I remember the first time I heard it in a kids cartoon it was cartoon networks ed edd and eddie and then disneys cartoon channel had a cartoon called "ying yang yo " and they used it like 3 times a short

although I might of heard it in animianics too

Actually, it comes from an early 1960’s advert for lozenges.

There’s also “yah booh sucks for you”, which is a derogatory-but-not-obscene insult of my dad’s childhood ('50s). Entirely the sort of thing one could say in front of one’s grandmother.

Eg, in Prince Caspian, where Edmund is arguing that he, not Peter, should duel Trumpkin. “It’ll be more of a sucks for him if I win, less of a letdown for us all if I lose”

Of course that’s a book, not a movie. And it’s definitely a different derivation from the modern ‘sucks’ which I would never ever have said in front of my grandmother - although the distinction is subtle, “sucks for you” is vastly different to “you suck”

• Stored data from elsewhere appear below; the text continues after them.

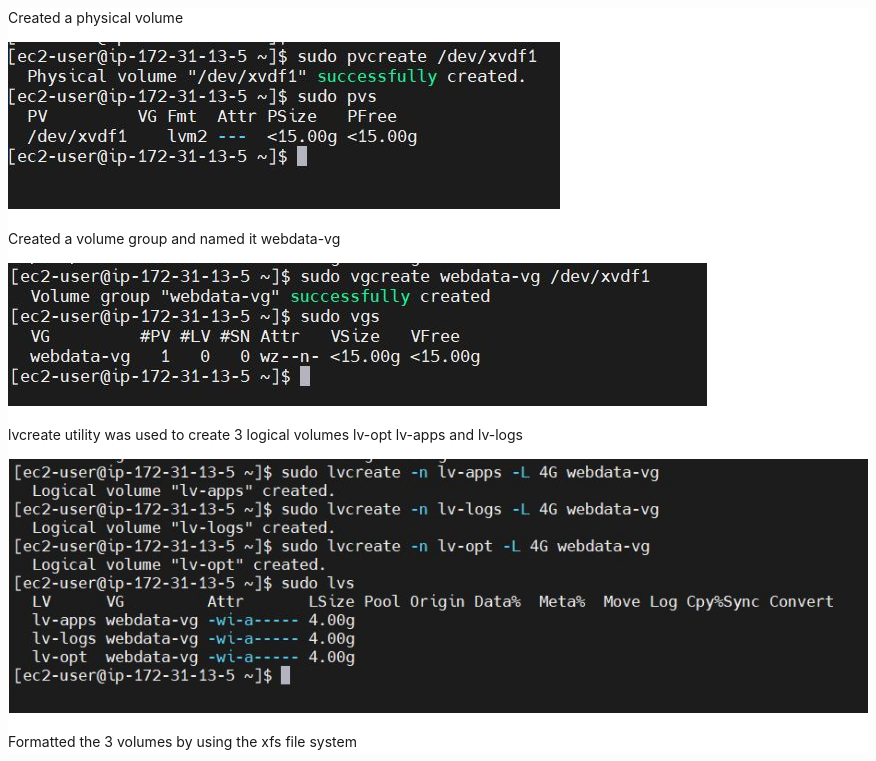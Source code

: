 

Created a physical volume


![pvs1](images/pvs1.JPG)






Created a volume group and named it webdata-vg


![vgcreate1](images/vgcreate1.JPG)



 lvcreate utility was used to create 3 logical volumes lv-opt lv-apps and lv-logs



![lvcreate1](images/lvcreate1.JPG)






Formatted the 3 volumes by using the xfs file system
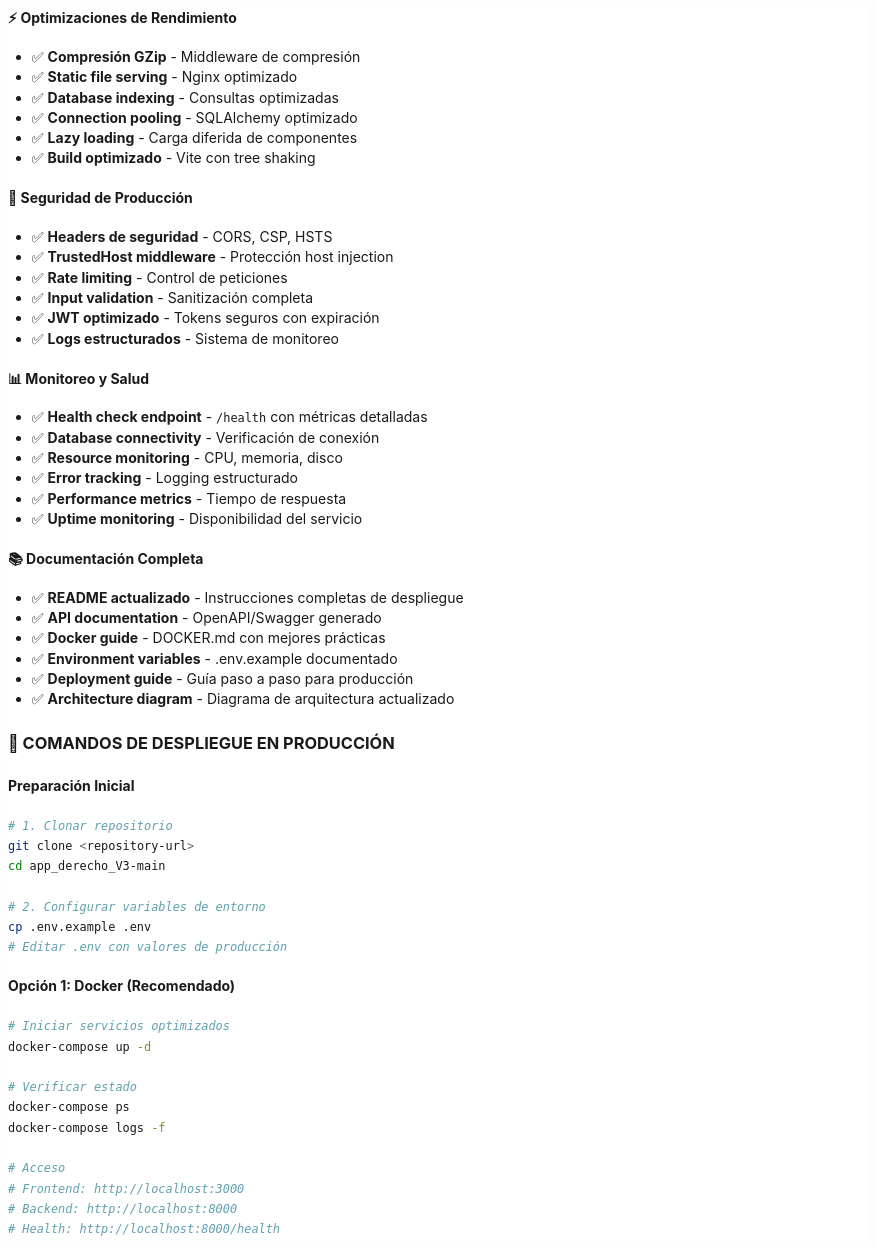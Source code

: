 #### **⚡ Optimizaciones de Rendimiento**
- ✅ **Compresión GZip** - Middleware de compresión
- ✅ **Static file serving** - Nginx optimizado
- ✅ **Database indexing** - Consultas optimizadas
- ✅ **Connection pooling** - SQLAlchemy optimizado
- ✅ **Lazy loading** - Carga diferida de componentes
- ✅ **Build optimizado** - Vite con tree shaking

#### **🔐 Seguridad de Producción**
- ✅ **Headers de seguridad** - CORS, CSP, HSTS
- ✅ **TrustedHost middleware** - Protección host injection  
- ✅ **Rate limiting** - Control de peticiones
- ✅ **Input validation** - Sanitización completa
- ✅ **JWT optimizado** - Tokens seguros con expiración
- ✅ **Logs estructurados** - Sistema de monitoreo

#### **📊 Monitoreo y Salud**
- ✅ **Health check endpoint** - `/health` con métricas detalladas
- ✅ **Database connectivity** - Verificación de conexión
- ✅ **Resource monitoring** - CPU, memoria, disco
- ✅ **Error tracking** - Logging estructurado
- ✅ **Performance metrics** - Tiempo de respuesta
- ✅ **Uptime monitoring** - Disponibilidad del servicio

#### **📚 Documentación Completa**
- ✅ **README actualizado** - Instrucciones completas de despliegue
- ✅ **API documentation** - OpenAPI/Swagger generado
- ✅ **Docker guide** - DOCKER.md con mejores prácticas
- ✅ **Environment variables** - .env.example documentado
- ✅ **Deployment guide** - Guía paso a paso para producción
- ✅ **Architecture diagram** - Diagrama de arquitectura actualizado

### **🚀 COMANDOS DE DESPLIEGUE EN PRODUCCIÓN**

#### **Preparación Inicial**
```bash
# 1. Clonar repositorio
git clone <repository-url>
cd app_derecho_V3-main

# 2. Configurar variables de entorno
cp .env.example .env
# Editar .env con valores de producción
```

#### **Opción 1: Docker (Recomendado)**
```bash
# Iniciar servicios optimizados
docker-compose up -d

# Verificar estado
docker-compose ps
docker-compose logs -f

# Acceso
# Frontend: http://localhost:3000
# Backend: http://localhost:8000
# Health: http://localhost:8000/health
```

The earliest I’ve heard – and it sticks out in my mind beacuse it is a pretty early use – is in Billy Jack from 1971. There’s a scene in which the characters are facing authority figures and an adolescent girl says “This court sucks!” or something along those lines, but “sucks” is definitely there.

From the dope itself

On the etymology of “sucks”

Interested cite for sure, although it doesn’t mention the advertisement using that term.

Dennis

It was 1990.

I actually got in (minor) trouble in school for saying sucks one time in the 80’s. Sheesh, I heard a lot worse than that on the school bus.

There’s a very old expression, “Teach your grandmother to suck eggs!”, with a meaning similar to “I’ve forgotten more about that than you’ll ever know.” Burl Ives used it in the 1958 movie The Big Country when Gregory Peck offered to show him how to load a dueling pistol, but it’s probably hundreds of years old.